4 Useful Trash Keyboard Shortcuts Every Mac User Should Know
Trash is one of those overlooked aspects of OS X that you probably don’t think much about, most of us just drag a file into it, empty the Trash to delete a document and free up disk space, and that’s about it. That’s fine, but there are also a handful of genuinely useful keyboard shortcuts that pertain to Trash on the Mac, and if you spend any time in the file system they’re worth learning.

These keystrokes must have something in Finder selected in order to work, whether that’s a single file, a folder, or a whole group of documents.
Send an Item to Trash Instantly
- Command+Delete with any file or folder selected will send it instantly to the Trash in OS X
Return Items from Trash to Original Location
- Command+Delete with anything currently in the Trash selected returns it to the original location in the file system. You can also access this by right-clicking an item and choosing “Put Back”
Empty Trash
- Shift+Command+Delete will immediately empty the Trash. This is the safer approach since it brings up the warning dialog telling you the action is permanent.
Force Empty Trash – Without Warning
- Shift+Option+Command+Delete will immediately force empty the Trash with no warnings, regardless of what’s in the Trash.
Bonus Tips for the Trash
- You can have “Secure Empty Trash” be the default setting by changing the Advanced Finder preferences, found under the Finder menu
- For the nostalgic, a Trash icon can be placed on the desktop like the good old days of System 9 and before by using symbolic links
- Turning to the command line will let you override every and any warning that may be encountered when attempting to delete the Trash, even if a file is locked or in use

Big WARNING here.
I´ve had users erased wrong folders using theses commands. OSX can in certain circumstances be “vague” when it comes to the selected folder. The user may have marked a folder in a window that´s not active. When thinking they should delete the folder in the window out of focus, they delete the “unintintially” marked folder in the frontmost window.
Yes, it was a user that was VERY used to computers… so…
Is there anyway to delete from inside the Trash an individual file like in a Windows system. I use Parallels to run Windows 7 as a virtual machine and I can delete files individually in the Recycle Bin in Windows which contains the same files as in the Mac. Can it be done on the Mac without having to go into Windows. Thanks for any help on this.
Yes, you can and it’s something I do frequently. Simply use Terminal, type “rm ” followed by return.
Instead of typing the full path to the file, simply drag the file from the trash onto the terminal window and the full path will be entered for you.
If you’re trying to remove a folder (or e.g., an application) this way, add -r to the rm command.
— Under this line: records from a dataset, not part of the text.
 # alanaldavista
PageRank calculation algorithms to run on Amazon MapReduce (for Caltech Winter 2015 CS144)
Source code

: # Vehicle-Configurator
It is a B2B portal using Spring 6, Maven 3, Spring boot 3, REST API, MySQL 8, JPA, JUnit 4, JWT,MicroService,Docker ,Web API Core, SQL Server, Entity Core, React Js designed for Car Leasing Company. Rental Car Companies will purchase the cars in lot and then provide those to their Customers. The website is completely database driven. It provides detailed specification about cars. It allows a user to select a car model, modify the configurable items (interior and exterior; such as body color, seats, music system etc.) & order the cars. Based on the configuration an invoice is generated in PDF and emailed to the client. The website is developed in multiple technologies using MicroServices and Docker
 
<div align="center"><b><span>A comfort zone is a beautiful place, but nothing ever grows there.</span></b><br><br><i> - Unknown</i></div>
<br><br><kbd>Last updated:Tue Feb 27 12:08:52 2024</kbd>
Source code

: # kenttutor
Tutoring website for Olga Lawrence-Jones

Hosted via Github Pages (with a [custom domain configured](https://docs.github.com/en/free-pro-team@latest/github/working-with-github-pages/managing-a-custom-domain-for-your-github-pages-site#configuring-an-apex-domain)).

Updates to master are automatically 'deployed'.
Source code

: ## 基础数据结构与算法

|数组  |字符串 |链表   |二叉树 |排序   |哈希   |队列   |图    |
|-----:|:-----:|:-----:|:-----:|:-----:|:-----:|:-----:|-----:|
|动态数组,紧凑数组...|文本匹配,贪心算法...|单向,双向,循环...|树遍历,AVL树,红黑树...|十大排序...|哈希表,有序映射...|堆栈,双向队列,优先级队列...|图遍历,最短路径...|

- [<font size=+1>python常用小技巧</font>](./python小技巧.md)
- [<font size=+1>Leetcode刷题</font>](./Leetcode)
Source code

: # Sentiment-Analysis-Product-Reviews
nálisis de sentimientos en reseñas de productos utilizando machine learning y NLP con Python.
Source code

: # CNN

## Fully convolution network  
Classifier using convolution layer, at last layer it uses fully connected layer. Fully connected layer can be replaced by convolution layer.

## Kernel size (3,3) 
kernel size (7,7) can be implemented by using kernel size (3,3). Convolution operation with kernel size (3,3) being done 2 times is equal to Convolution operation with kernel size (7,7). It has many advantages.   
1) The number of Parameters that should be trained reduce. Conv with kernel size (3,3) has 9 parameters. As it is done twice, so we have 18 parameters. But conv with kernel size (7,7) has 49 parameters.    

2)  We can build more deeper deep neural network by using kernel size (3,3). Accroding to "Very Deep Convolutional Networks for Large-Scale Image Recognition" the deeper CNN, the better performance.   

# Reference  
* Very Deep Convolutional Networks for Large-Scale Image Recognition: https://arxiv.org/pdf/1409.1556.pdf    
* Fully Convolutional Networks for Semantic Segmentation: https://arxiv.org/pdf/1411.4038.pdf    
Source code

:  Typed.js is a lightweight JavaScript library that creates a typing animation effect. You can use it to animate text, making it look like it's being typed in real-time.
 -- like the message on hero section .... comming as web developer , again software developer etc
If you don’t have enough rights to remove a file, you may need to use sudo rm instead.
Hope this helps,
Hayo
Interesting, the post got garbled and left out “full path to file” after the rm command. Guess because I used angle brackets…
Thanks so much, I will give it a try. This will be extremely useful.
Hi Hayo, thanks for the guidance on deleting individual file in the trash can. One more question is whether you can delete a group of files at a time, rather than one file at a time. thanks. Matthew
You mean cmd+backspace, shift+option+cmd+backspace etc right?
I’ve recently noticed that I dont get the sound effect when I use cmd + del to send an item to the trash. Not sure when I lost it? Lion update? One of those things im in danger of wasting a load of time on – any ideas? (I have checked sound in prefferences and all seems ok there) Thanks in advance.